A week has passed since the News reported that Calhoun, Ezra Stiles and Morse colleges have been added to the list of Yale residencies awaiting comprehensive renovations, and four months have passed since the administration contracted a preliminary design report. Bearing in mind this surprise — and the vague timetables provided by University officials — we argued that the design process must be more transparent than it has been in order to adequately incorporate student input.

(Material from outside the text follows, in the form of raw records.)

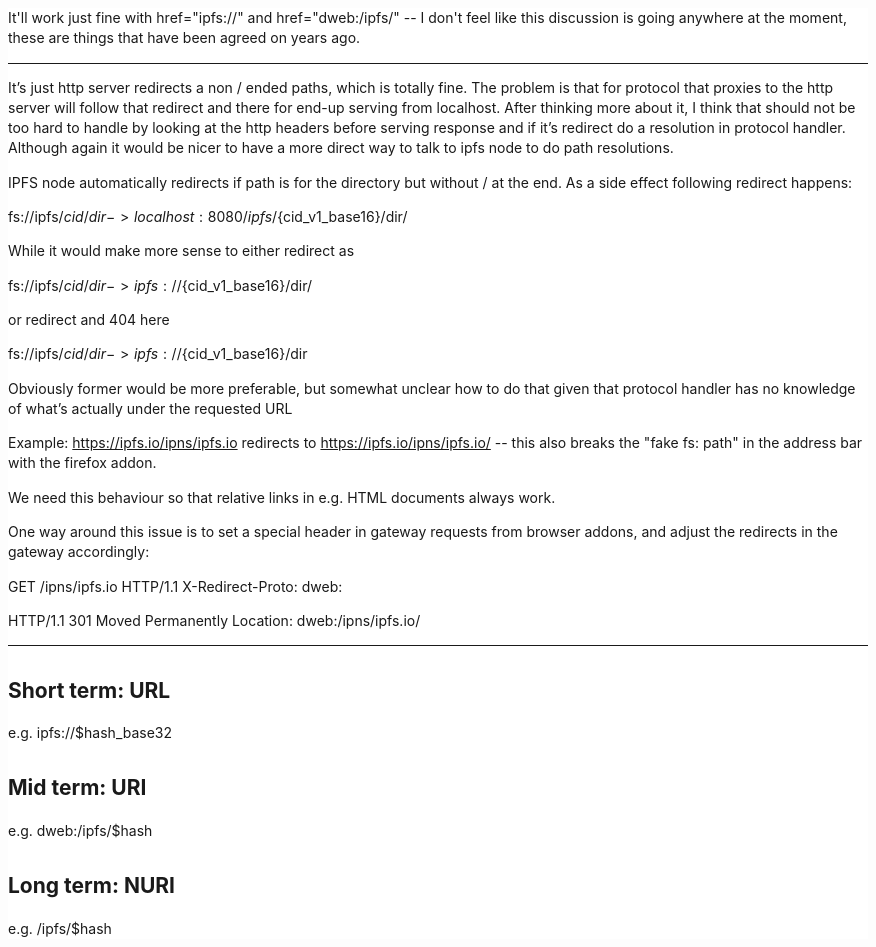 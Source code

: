 It'll work just fine with href="ipfs://<hash>" and href="dweb:/ipfs/<hash>" -- I don't feel like this discussion is going anywhere at the moment, these are things that have been agreed on years ago.




--------------------
It’s just http server redirects a non / ended paths, which is totally fine. The problem is that for protocol that proxies to the http server will follow that redirect and there for end-up serving from localhost. After thinking more about it, I think that should not be too hard to handle by looking at the http headers before serving response and if it’s redirect do a resolution in protocol handler. Although again it would be nicer to have a more direct way to talk to ipfs node to do path resolutions.

IPFS node automatically redirects if path is for the directory but without / at the end. As a side effect following redirect happens:

fs://ipfs/${cid}/dir -> localhost:8080/ipfs/${cid_v1_base16}/dir/

While it would make more sense to either redirect as

fs://ipfs/${cid}/dir -> ipfs://${cid_v1_base16}/dir/

or redirect and 404 here

fs://ipfs/${cid}/dir -> ipfs://${cid_v1_base16}/dir

Obviously former would be more preferable, but somewhat unclear how to do that given that protocol handler has no knowledge of what’s actually under the requested URL

Example: https://ipfs.io/ipns/ipfs.io redirects to https://ipfs.io/ipns/ipfs.io/ -- this also breaks the "fake fs: path" in the address bar with the firefox addon.

We need this behaviour so that relative links in e.g. HTML documents always work.

One way around this issue is to set a special header in gateway requests from browser addons, and adjust the redirects in the gateway accordingly:

GET /ipns/ipfs.io HTTP/1.1
X-Redirect-Proto: dweb:

HTTP/1.1 301 Moved Permanently
Location: dweb:/ipns/ipfs.io/

----------------------


## Short term: URL
e.g. ipfs://$hash_base32


## Mid term: URI
e.g. dweb:/ipfs/$hash

## Long term: NURI
e.g. /ipfs/$hash

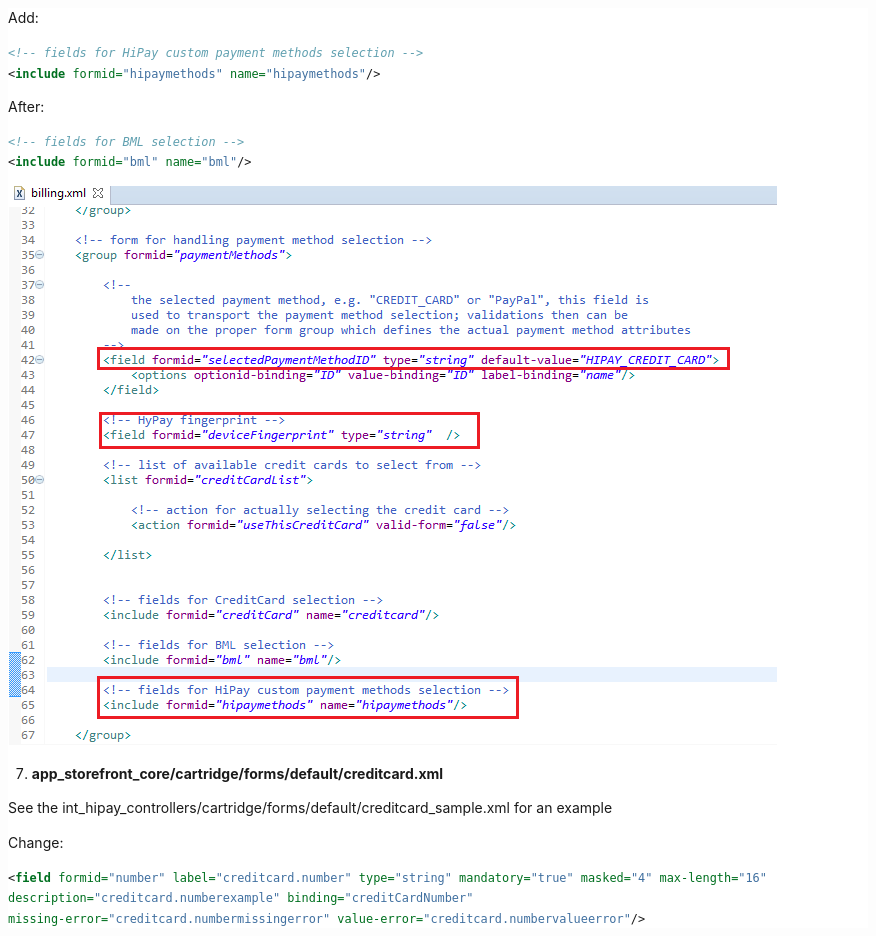 Add:

```xml
<!-- fields for HiPay custom payment methods selection --> 
<include formid="hipaymethods" name="hipaymethods"/>
```

After:

```xml
<!-- fields for BML selection --> 
<include formid="bml" name="bml"/>
```
![](images/image20.png)


7. **app_storefront_core/cartridge/forms/default/creditcard.xml**

See the int_hipay_controllers/cartridge/forms/default/creditcard_sample.xml for an example

Change:

```xml
<field formid="number" label="creditcard.number" type="string" mandatory="true" masked="4" max-length="16" 
description="creditcard.numberexample" binding="creditCardNumber" 
missing-error="creditcard.numbermissingerror" value-error="creditcard.numbervalueerror"/>
```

This week, the completed preliminary report brought a new surprise to the campus’ attention — the administration had not merely considered, but sought to complete these major renovations during a summer or two. Obviously, such a scenario would be preferable on a couple of levels: Students would be able to immediately enjoy the newly refurbished dormitories rather than being displaced from them, and the University would be able to transform Swing Space into graduate housing — its eventual goal — that much more quickly. But these priorities are irreconcilable not only with the recommendations of the architectural consultants, but with the spirit that informed the renovations move in the first place.

Granted, Calhoun, Morse and Stiles have already received external repairs in recent summers, and thus may well avoid some of the most major undertakings of other college construction projects. But there is plenty of internal renovation to be done. Weak pipes and unpredictable heat need repair throughout the three colleges in question, and the report from perennial Yale renovations designer KieranTimberlake Associates suggested, not surprisingly, that the basements of Morse and Stiles in particular require a great deal of work.

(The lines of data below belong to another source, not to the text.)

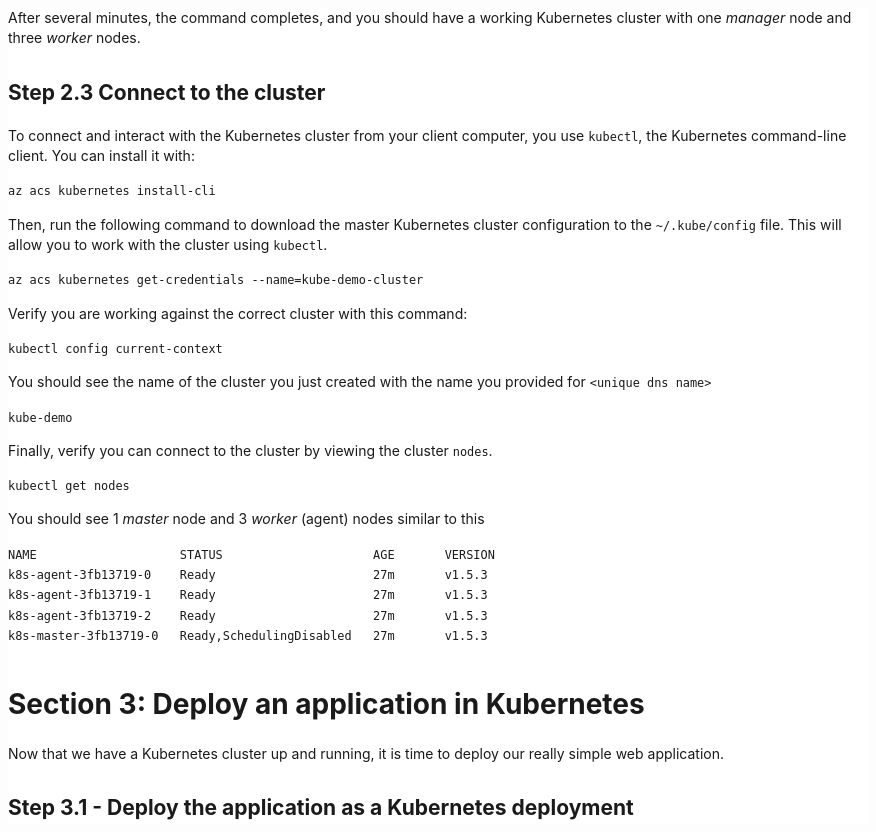 After several minutes, the command completes, and you should have a working Kubernetes cluster with one *manager* node and three *worker* nodes.

## Step 2.3 Connect to the cluster

To connect and interact with the Kubernetes cluster from your client computer, you use ```kubectl```, the Kubernetes command-line client. You can install it with:

```
az acs kubernetes install-cli
```

Then, run the following command to download the master Kubernetes cluster configuration to the ```~/.kube/config``` file. This will allow you to work with the cluster using ```kubectl```.

```
az acs kubernetes get-credentials --name=kube-demo-cluster
```

Verify you are working against the correct cluster with this command:

```
kubectl config current-context
```

You should see the name of the cluster you just created with the name you provided for ```<unique dns name>```

```
kube-demo
```

Finally, verify you can connect to the cluster by viewing the cluster ```nodes```.

```
kubectl get nodes
```

You should see 1 *master* node and 3 *worker* (agent) nodes similar to this

```
NAME                    STATUS                     AGE       VERSION
k8s-agent-3fb13719-0    Ready                      27m       v1.5.3
k8s-agent-3fb13719-1    Ready                      27m       v1.5.3
k8s-agent-3fb13719-2    Ready                      27m       v1.5.3
k8s-master-3fb13719-0   Ready,SchedulingDisabled   27m       v1.5.3
```

# <a name="deploy-app"></a>Section 3: Deploy an application in Kubernetes

Now that we have a Kubernetes cluster up and running, it is time to deploy our really simple web application.

## Step 3.1 - Deploy the application as a Kubernetes deployment
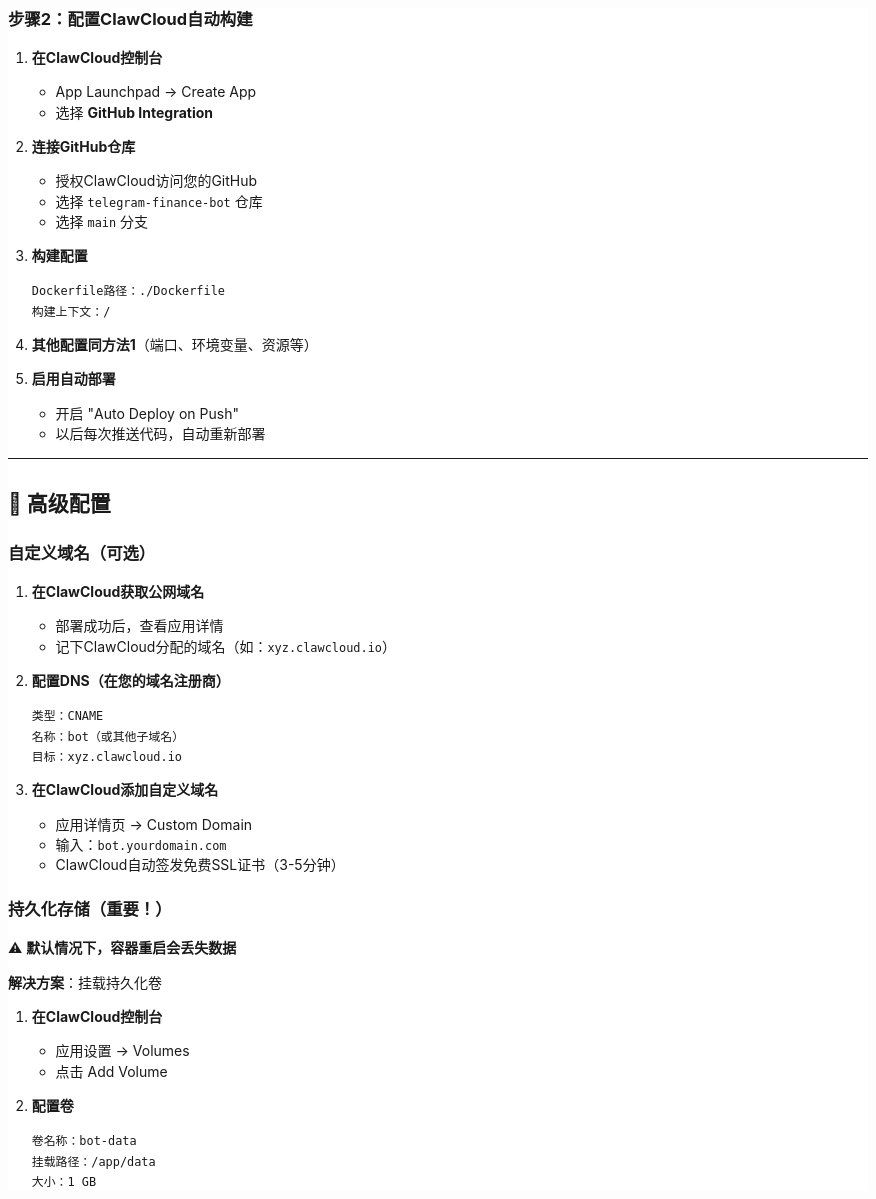 ### 步骤2：配置ClawCloud自动构建

1. **在ClawCloud控制台**
   - App Launchpad → Create App
   - 选择 **GitHub Integration**

2. **连接GitHub仓库**
   - 授权ClawCloud访问您的GitHub
   - 选择 `telegram-finance-bot` 仓库
   - 选择 `main` 分支

3. **构建配置**
   ```
   Dockerfile路径：./Dockerfile
   构建上下文：/
   ```

4. **其他配置同方法1**（端口、环境变量、资源等）

5. **启用自动部署**
   - 开启 "Auto Deploy on Push"
   - 以后每次推送代码，自动重新部署

---

## 🔧 高级配置

### 自定义域名（可选）

1. **在ClawCloud获取公网域名**
   - 部署成功后，查看应用详情
   - 记下ClawCloud分配的域名（如：`xyz.clawcloud.io`）

2. **配置DNS（在您的域名注册商）**
   ```
   类型：CNAME
   名称：bot（或其他子域名）
   目标：xyz.clawcloud.io
   ```

3. **在ClawCloud添加自定义域名**
   - 应用详情页 → Custom Domain
   - 输入：`bot.yourdomain.com`
   - ClawCloud自动签发免费SSL证书（3-5分钟）

### 持久化存储（重要！）

⚠️ **默认情况下，容器重启会丢失数据**

**解决方案**：挂载持久化卷

1. **在ClawCloud控制台**
   - 应用设置 → Volumes
   - 点击 Add Volume

2. **配置卷**
   ```
   卷名称：bot-data
   挂载路径：/app/data
   大小：1 GB
   ```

Without long-term construction efforts, the colleges cannot accommodate both the required mechanical equipment and the proposed new student space. But if the purpose of these renovations is truly to minimize iniquities among residential colleges, then limiting those projects based on time constraints and relative difficulties of expansion negates their very purpose, suggesting that only certain colleges deserve perks ranging from movie theaters to squash courts.

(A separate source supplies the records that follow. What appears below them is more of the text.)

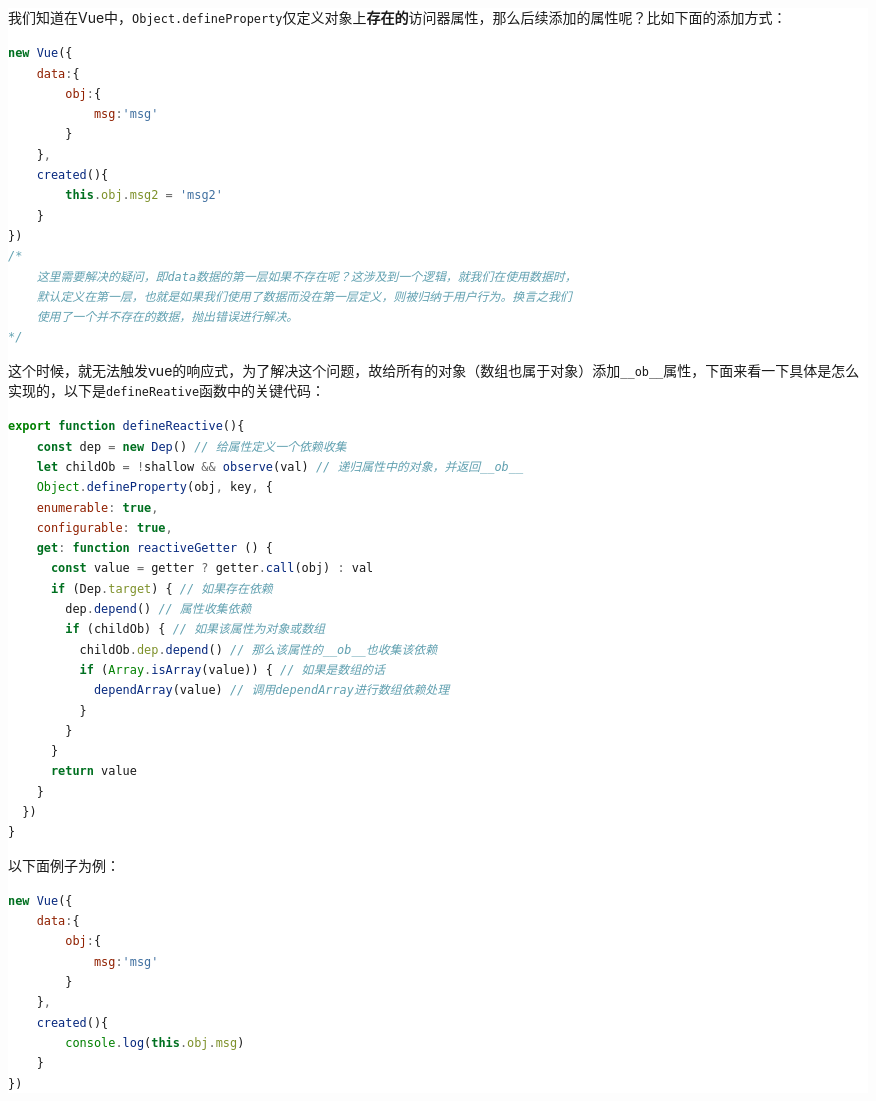 我们知道在Vue中，`Object.defineProperty`仅定义对象上**存在的**访问器属性，那么后续添加的属性呢？比如下面的添加方式：

```javascript
new Vue({
    data:{
        obj:{
            msg:'msg'
        }
    },
    created(){
        this.obj.msg2 = 'msg2'
    }
})
/*
	这里需要解决的疑问，即data数据的第一层如果不存在呢？这涉及到一个逻辑，就我们在使用数据时，
	默认定义在第一层，也就是如果我们使用了数据而没在第一层定义，则被归纳于用户行为。换言之我们
	使用了一个并不存在的数据，抛出错误进行解决。
*/ 
```

这个时候，就无法触发vue的响应式，为了解决这个问题，故给所有的对象（数组也属于对象）添加`__ob__`属性，下面来看一下具体是怎么实现的，以下是`defineReative`函数中的关键代码：

```javascript
export function defineReactive(){
    const dep = new Dep() // 给属性定义一个依赖收集
    let childOb = !shallow && observe(val) // 递归属性中的对象，并返回__ob__
    Object.defineProperty(obj, key, {
    enumerable: true,
    configurable: true,
    get: function reactiveGetter () {
      const value = getter ? getter.call(obj) : val
      if (Dep.target) { // 如果存在依赖
        dep.depend() // 属性收集依赖
        if (childOb) { // 如果该属性为对象或数组
          childOb.dep.depend() // 那么该属性的__ob__也收集该依赖
          if (Array.isArray(value)) { // 如果是数组的话
            dependArray(value) // 调用dependArray进行数组依赖处理
          }
        }
      }
      return value
    }
  })
}
```

以下面例子为例：

```javascript
new Vue({
    data:{
        obj:{
            msg:'msg'
        }
    },
    created(){
        console.log(this.obj.msg)
    }
})
```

Understandably, space constraints inherent in the layout of the colleges in question is greater and more frustrating than in others. But considering the novel ways renovations to the relatively tiny Trumbull College have been accomplished this year — from the conveyor out onto York Street to the series of cranes required to hoist equipment into the courtyard — we are confident that, given as much time as any other college, KieranTimberlake and Yale Facilities are more than capable of effecting the transformations that have already greeted Trumbull and most of Yale’s other undergraduate living spaces.

As the Yale Corporation prepares to decide on the scope of these new projects, we ask them to look not to the costs of this year’s work on Trumbull, but rather to the finished products 15-month renovation cycles have created. Otherwise, the end result of the University’s decade-long capital renovations project will be a campus where every residential college will have seen major improvements, but some more major than others.